======== Task inputs
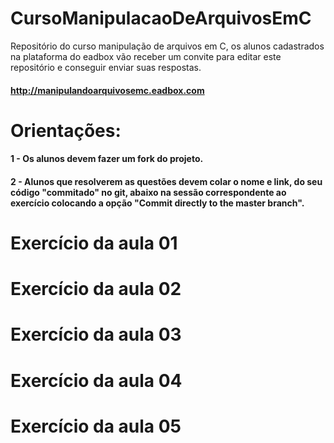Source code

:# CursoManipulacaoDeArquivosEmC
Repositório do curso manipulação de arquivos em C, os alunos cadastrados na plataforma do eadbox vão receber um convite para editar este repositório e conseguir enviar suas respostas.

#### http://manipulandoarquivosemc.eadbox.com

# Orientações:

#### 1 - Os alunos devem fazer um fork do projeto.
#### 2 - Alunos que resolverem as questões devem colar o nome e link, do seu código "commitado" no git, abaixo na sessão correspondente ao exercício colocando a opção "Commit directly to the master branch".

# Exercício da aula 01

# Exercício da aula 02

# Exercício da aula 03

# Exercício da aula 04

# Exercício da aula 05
================
======== Task inputs
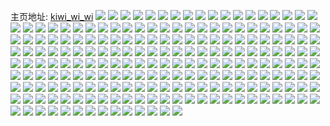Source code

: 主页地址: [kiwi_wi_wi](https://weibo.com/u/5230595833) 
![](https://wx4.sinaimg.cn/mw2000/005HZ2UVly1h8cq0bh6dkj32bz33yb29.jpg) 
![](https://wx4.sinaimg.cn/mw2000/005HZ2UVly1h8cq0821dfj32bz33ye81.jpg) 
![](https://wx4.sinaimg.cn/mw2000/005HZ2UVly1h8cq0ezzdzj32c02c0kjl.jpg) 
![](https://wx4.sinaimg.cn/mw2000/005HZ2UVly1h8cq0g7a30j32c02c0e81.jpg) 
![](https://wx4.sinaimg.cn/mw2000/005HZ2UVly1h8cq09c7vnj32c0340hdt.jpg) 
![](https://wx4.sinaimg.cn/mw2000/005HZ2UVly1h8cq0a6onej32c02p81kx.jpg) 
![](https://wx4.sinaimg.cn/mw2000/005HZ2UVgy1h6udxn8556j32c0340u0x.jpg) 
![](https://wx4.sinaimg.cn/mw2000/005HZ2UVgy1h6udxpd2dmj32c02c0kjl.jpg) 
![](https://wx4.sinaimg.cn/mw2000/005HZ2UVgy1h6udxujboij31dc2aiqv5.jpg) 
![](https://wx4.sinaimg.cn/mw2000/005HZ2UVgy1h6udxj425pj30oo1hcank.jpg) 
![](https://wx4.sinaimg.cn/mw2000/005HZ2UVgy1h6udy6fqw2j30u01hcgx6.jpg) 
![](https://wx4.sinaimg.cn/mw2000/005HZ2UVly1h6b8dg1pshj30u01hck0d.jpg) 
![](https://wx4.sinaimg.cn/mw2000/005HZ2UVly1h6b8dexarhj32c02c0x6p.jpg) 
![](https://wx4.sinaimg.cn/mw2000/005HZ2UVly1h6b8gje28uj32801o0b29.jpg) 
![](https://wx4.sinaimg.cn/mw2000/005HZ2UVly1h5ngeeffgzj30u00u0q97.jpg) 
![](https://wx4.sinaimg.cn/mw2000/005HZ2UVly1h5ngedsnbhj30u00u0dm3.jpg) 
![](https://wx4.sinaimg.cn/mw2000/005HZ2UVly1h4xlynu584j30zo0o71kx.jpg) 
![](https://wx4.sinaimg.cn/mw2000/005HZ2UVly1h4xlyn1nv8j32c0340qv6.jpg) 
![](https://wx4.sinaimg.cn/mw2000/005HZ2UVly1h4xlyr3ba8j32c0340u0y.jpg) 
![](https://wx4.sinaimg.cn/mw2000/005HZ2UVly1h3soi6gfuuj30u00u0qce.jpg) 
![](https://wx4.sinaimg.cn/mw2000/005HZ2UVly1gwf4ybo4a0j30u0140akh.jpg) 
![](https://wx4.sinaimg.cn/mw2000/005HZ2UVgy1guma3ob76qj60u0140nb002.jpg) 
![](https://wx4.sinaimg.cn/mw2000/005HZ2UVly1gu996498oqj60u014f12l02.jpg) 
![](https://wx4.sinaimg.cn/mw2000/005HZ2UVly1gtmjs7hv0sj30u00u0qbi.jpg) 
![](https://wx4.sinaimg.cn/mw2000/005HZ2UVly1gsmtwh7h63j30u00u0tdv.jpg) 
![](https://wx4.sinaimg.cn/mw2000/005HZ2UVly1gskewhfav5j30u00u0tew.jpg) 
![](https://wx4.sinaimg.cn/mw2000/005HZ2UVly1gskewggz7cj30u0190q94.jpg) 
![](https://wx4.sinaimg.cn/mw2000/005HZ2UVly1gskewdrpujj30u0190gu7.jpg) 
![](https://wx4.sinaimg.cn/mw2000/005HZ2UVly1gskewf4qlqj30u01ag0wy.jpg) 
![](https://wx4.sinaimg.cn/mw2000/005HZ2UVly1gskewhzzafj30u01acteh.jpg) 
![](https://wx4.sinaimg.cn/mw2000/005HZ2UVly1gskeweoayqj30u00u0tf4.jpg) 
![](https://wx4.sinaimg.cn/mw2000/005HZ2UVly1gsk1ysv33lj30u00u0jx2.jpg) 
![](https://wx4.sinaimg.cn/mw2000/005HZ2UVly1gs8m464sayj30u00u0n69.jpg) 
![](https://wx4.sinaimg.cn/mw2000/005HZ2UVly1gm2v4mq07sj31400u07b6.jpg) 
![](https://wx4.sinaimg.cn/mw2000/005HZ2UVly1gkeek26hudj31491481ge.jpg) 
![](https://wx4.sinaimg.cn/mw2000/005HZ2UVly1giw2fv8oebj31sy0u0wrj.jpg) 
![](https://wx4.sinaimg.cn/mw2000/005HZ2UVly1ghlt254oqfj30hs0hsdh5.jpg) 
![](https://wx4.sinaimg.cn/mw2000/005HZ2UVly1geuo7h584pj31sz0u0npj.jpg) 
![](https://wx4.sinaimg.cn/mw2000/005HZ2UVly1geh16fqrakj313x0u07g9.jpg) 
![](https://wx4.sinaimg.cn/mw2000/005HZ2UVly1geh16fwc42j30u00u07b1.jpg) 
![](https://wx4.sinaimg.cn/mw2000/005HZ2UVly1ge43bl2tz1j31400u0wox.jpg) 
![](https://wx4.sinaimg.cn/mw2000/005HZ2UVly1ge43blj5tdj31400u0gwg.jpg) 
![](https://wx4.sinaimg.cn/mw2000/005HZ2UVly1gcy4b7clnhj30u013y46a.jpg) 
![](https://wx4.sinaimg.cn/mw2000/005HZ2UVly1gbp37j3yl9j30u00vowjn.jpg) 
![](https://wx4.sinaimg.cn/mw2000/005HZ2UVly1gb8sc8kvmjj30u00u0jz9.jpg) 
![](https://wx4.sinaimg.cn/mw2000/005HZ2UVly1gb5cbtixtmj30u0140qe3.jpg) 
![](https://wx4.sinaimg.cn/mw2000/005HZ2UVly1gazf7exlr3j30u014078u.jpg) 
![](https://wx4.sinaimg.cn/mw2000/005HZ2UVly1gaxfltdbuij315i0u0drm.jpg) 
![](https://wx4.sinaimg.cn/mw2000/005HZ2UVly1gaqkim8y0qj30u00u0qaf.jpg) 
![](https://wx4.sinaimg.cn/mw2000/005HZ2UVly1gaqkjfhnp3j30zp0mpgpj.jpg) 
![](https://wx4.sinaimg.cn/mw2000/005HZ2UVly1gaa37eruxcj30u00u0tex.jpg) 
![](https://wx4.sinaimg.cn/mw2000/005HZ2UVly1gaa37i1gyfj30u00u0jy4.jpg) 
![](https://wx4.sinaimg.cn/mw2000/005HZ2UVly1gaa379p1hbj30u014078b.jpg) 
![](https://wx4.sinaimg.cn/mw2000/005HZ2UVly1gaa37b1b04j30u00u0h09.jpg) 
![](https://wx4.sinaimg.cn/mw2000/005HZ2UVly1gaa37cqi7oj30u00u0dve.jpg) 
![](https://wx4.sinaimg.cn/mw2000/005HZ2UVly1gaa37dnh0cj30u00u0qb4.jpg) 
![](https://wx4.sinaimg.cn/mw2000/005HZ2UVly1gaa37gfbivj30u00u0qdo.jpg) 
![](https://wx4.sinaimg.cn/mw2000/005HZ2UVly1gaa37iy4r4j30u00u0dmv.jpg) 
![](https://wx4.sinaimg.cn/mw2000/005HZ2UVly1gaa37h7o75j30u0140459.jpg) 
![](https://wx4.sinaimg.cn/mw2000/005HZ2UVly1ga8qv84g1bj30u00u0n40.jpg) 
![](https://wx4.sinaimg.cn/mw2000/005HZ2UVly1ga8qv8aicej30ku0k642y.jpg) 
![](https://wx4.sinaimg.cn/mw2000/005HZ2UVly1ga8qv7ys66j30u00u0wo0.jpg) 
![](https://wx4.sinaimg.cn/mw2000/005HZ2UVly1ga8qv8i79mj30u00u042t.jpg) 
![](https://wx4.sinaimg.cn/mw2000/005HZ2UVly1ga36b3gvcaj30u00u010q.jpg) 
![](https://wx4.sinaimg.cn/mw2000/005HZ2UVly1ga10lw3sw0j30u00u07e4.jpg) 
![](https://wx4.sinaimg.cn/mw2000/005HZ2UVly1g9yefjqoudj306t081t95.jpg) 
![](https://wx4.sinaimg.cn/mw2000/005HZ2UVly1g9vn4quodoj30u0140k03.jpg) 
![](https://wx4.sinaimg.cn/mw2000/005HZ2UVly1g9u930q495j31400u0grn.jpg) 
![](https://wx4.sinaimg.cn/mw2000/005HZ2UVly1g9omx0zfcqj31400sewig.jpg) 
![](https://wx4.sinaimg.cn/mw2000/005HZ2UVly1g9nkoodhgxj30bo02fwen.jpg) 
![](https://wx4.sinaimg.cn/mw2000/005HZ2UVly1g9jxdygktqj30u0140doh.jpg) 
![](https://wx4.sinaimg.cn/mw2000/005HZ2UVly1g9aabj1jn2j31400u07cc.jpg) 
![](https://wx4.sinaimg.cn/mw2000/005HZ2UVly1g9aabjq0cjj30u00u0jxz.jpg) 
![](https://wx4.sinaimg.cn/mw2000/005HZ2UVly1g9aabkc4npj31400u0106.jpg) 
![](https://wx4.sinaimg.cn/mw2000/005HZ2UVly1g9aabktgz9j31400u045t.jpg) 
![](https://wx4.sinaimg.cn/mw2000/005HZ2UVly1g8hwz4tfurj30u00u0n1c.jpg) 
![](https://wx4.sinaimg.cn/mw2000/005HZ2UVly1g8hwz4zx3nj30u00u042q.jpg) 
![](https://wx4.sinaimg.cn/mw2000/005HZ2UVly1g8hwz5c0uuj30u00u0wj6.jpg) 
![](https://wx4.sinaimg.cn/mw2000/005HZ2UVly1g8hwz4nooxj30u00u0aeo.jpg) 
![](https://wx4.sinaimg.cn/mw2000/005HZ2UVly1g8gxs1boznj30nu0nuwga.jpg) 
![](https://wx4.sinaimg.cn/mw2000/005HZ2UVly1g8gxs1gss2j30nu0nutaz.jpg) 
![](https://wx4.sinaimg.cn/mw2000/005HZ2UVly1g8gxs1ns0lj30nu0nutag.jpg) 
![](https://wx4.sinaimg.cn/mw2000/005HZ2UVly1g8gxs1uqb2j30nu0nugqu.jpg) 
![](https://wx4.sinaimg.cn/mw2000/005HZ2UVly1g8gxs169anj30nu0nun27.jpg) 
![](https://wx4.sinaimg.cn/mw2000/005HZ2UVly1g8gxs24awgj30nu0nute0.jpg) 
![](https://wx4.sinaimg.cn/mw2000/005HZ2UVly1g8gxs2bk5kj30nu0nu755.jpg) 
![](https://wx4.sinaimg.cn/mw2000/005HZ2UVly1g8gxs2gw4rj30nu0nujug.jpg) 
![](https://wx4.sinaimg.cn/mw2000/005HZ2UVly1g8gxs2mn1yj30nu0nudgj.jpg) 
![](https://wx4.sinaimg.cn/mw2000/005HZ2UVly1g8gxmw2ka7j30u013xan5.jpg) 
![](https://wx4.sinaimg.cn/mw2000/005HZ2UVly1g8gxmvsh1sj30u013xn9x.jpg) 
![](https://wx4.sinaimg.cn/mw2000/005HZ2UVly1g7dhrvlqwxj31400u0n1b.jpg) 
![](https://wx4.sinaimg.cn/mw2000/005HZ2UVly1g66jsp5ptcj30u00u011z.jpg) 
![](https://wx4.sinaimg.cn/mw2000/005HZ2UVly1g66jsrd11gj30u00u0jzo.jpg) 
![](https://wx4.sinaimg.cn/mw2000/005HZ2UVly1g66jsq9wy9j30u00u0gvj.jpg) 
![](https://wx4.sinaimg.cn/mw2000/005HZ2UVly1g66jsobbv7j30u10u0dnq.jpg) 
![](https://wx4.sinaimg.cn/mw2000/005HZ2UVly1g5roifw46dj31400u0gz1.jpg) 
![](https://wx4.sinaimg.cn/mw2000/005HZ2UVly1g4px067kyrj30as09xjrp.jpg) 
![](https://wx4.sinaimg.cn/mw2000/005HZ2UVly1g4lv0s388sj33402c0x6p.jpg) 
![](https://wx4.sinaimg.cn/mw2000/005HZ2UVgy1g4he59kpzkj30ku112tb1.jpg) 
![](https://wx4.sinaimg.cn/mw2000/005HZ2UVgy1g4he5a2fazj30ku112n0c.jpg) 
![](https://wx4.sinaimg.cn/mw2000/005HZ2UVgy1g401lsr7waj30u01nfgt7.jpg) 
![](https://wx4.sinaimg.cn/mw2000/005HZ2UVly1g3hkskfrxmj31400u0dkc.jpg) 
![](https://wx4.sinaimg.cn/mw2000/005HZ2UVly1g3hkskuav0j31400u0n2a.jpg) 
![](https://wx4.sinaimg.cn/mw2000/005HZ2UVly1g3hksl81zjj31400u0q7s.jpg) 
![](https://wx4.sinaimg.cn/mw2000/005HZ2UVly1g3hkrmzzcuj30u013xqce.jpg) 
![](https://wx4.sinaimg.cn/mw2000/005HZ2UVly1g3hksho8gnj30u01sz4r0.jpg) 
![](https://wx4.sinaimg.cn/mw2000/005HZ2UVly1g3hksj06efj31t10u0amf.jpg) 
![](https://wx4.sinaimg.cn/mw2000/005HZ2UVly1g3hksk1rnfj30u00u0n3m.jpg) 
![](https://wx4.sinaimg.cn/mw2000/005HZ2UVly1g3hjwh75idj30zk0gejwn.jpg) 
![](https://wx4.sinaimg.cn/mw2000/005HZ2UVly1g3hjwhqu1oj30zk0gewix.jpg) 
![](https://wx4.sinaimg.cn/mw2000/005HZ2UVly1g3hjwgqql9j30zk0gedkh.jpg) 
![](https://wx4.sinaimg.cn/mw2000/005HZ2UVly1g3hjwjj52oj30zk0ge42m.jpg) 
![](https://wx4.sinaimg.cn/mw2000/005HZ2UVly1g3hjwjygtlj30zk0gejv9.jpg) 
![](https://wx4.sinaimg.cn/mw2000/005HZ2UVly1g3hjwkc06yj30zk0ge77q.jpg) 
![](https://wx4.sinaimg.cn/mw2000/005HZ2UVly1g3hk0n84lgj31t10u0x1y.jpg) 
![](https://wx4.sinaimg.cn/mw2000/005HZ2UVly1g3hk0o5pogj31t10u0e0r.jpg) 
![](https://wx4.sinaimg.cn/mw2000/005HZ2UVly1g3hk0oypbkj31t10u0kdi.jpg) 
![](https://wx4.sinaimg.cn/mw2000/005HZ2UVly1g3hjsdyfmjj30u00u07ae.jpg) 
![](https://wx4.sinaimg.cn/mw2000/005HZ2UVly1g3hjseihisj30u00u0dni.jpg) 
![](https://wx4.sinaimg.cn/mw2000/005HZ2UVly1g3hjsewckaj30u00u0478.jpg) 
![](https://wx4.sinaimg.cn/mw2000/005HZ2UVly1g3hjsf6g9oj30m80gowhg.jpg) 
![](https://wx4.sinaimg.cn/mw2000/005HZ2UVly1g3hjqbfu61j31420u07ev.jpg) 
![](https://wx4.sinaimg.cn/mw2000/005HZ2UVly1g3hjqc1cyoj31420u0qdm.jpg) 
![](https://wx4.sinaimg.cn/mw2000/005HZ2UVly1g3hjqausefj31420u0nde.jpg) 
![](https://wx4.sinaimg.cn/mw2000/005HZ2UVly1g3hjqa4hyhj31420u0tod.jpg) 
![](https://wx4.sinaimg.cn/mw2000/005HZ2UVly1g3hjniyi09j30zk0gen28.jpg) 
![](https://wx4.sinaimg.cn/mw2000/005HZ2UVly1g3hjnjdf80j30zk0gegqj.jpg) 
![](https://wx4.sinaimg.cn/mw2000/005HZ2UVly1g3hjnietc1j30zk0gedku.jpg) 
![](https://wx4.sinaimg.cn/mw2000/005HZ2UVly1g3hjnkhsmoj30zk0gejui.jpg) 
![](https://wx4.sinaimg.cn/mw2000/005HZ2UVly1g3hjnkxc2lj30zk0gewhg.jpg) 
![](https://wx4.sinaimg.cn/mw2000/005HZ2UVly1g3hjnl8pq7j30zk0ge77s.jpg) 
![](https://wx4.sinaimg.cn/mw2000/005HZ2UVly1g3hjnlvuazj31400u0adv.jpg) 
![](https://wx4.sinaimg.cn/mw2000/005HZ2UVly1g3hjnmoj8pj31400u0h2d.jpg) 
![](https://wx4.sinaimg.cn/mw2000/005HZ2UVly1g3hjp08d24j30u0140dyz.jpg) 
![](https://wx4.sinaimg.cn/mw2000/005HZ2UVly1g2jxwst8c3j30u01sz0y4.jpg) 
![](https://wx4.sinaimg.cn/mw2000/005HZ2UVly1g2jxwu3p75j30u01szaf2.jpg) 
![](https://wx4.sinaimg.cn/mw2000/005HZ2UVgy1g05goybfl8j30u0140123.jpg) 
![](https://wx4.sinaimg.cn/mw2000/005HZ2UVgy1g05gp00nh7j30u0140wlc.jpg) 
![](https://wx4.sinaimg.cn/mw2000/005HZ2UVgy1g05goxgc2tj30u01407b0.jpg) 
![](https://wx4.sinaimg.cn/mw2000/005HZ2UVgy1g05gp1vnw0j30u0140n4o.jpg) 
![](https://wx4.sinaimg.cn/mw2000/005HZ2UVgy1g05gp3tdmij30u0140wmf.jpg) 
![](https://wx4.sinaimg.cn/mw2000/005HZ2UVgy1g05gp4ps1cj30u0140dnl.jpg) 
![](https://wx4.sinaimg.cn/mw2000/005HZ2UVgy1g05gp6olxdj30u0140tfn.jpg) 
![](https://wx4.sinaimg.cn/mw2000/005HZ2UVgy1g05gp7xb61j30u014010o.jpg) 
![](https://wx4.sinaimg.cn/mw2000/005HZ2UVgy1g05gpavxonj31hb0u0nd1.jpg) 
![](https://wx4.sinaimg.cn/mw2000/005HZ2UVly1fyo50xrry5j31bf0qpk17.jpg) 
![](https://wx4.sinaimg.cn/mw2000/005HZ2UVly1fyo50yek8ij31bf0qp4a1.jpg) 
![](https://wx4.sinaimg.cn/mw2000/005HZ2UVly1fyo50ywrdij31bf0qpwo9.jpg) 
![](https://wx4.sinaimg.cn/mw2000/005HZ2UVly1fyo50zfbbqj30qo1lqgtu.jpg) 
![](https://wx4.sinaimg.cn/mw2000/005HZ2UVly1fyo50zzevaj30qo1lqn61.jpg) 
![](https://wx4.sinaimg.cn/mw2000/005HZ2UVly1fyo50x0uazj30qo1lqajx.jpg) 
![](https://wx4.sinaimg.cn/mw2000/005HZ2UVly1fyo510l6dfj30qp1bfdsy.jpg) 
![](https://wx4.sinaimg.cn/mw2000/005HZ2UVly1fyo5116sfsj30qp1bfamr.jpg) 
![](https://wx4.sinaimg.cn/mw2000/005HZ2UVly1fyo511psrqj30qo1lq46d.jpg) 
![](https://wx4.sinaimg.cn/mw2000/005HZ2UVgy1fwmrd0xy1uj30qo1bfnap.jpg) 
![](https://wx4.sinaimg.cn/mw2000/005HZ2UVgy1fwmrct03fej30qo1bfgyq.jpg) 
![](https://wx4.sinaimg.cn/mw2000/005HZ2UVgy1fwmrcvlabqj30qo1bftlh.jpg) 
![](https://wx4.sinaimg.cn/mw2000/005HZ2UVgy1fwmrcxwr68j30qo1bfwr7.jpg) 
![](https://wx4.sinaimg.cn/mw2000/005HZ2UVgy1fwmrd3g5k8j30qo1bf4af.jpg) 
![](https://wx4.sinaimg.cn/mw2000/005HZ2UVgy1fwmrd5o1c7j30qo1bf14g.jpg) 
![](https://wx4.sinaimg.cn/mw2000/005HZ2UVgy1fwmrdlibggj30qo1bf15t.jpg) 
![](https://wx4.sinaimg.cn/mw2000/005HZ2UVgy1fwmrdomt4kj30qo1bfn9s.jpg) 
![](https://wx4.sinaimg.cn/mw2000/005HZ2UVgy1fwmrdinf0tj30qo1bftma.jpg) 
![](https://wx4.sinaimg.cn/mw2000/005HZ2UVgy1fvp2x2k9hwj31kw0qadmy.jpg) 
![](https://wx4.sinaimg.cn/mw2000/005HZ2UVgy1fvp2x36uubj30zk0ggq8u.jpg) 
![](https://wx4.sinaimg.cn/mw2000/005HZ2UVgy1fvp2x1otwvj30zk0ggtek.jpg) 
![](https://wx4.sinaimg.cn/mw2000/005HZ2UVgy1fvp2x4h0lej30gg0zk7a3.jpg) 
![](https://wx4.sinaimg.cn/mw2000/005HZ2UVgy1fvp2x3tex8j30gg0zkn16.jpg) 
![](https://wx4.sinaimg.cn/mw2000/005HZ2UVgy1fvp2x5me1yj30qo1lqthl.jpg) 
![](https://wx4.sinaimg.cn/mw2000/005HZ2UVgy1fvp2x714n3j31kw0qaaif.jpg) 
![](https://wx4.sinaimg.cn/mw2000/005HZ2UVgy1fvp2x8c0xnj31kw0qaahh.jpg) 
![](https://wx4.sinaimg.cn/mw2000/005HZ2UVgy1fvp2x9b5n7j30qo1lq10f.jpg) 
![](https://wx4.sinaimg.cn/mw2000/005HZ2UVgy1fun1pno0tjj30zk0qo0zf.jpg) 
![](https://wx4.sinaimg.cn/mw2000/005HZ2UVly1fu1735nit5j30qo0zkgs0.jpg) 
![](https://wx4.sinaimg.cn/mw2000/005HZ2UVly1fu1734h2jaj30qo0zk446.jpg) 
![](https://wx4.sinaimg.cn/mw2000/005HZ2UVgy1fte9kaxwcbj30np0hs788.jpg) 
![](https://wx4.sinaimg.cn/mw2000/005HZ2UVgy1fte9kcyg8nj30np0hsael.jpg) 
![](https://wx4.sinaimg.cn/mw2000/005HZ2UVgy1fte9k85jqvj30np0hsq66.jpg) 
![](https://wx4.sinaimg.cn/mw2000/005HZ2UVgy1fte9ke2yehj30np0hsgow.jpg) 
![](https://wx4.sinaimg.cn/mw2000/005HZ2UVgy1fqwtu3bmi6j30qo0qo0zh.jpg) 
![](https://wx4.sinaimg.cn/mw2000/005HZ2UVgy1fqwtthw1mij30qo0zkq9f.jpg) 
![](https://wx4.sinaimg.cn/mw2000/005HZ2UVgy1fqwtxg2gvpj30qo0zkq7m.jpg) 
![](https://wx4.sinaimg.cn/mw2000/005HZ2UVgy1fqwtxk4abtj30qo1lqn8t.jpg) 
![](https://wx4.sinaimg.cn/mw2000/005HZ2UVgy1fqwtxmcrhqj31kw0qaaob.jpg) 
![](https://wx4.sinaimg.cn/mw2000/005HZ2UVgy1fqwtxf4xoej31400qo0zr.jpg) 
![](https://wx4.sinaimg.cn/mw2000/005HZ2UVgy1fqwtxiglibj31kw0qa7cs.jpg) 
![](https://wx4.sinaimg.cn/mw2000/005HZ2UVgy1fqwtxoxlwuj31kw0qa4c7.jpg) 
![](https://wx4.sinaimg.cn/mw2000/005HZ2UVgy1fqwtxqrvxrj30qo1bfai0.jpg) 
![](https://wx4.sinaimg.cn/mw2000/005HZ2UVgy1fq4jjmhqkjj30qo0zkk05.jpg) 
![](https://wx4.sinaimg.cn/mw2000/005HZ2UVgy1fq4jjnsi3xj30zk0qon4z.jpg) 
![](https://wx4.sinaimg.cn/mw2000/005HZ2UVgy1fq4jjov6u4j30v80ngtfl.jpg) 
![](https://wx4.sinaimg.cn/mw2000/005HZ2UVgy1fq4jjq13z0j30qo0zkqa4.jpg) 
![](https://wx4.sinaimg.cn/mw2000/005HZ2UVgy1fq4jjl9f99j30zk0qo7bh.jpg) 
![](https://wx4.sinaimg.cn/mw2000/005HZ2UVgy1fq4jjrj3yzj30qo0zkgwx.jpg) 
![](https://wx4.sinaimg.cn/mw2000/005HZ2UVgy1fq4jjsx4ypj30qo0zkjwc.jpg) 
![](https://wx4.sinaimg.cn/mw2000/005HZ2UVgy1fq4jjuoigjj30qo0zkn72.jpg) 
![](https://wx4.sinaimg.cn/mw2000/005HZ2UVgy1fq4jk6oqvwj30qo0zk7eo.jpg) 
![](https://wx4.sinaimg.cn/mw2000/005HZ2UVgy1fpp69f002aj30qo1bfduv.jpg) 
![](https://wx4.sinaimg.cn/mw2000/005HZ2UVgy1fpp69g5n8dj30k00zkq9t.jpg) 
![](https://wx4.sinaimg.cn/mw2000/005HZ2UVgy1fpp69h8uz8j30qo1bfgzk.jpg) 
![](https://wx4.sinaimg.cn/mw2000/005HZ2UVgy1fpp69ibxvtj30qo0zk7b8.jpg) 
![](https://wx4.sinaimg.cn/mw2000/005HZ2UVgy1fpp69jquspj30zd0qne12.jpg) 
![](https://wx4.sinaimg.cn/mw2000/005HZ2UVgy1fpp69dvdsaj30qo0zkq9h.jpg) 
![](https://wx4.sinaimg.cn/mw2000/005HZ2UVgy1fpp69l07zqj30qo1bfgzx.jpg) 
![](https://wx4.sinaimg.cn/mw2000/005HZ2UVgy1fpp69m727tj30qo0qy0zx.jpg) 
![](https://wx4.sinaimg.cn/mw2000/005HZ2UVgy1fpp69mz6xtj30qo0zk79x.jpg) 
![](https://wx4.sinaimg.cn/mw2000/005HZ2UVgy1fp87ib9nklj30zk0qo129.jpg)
================
• _What you will do_
Where a line in the records above contains the string "devem", return that line.

• _Answer to this problem_
#### 1 - Os alunos devem fazer um fork do projeto.
#### 2 - Alunos que resolverem as questões devem colar o nome e link, do seu código "commitado" no git, abaixo na sessão correspondente ao exercício colocando a opção "Commit directly to the master branch".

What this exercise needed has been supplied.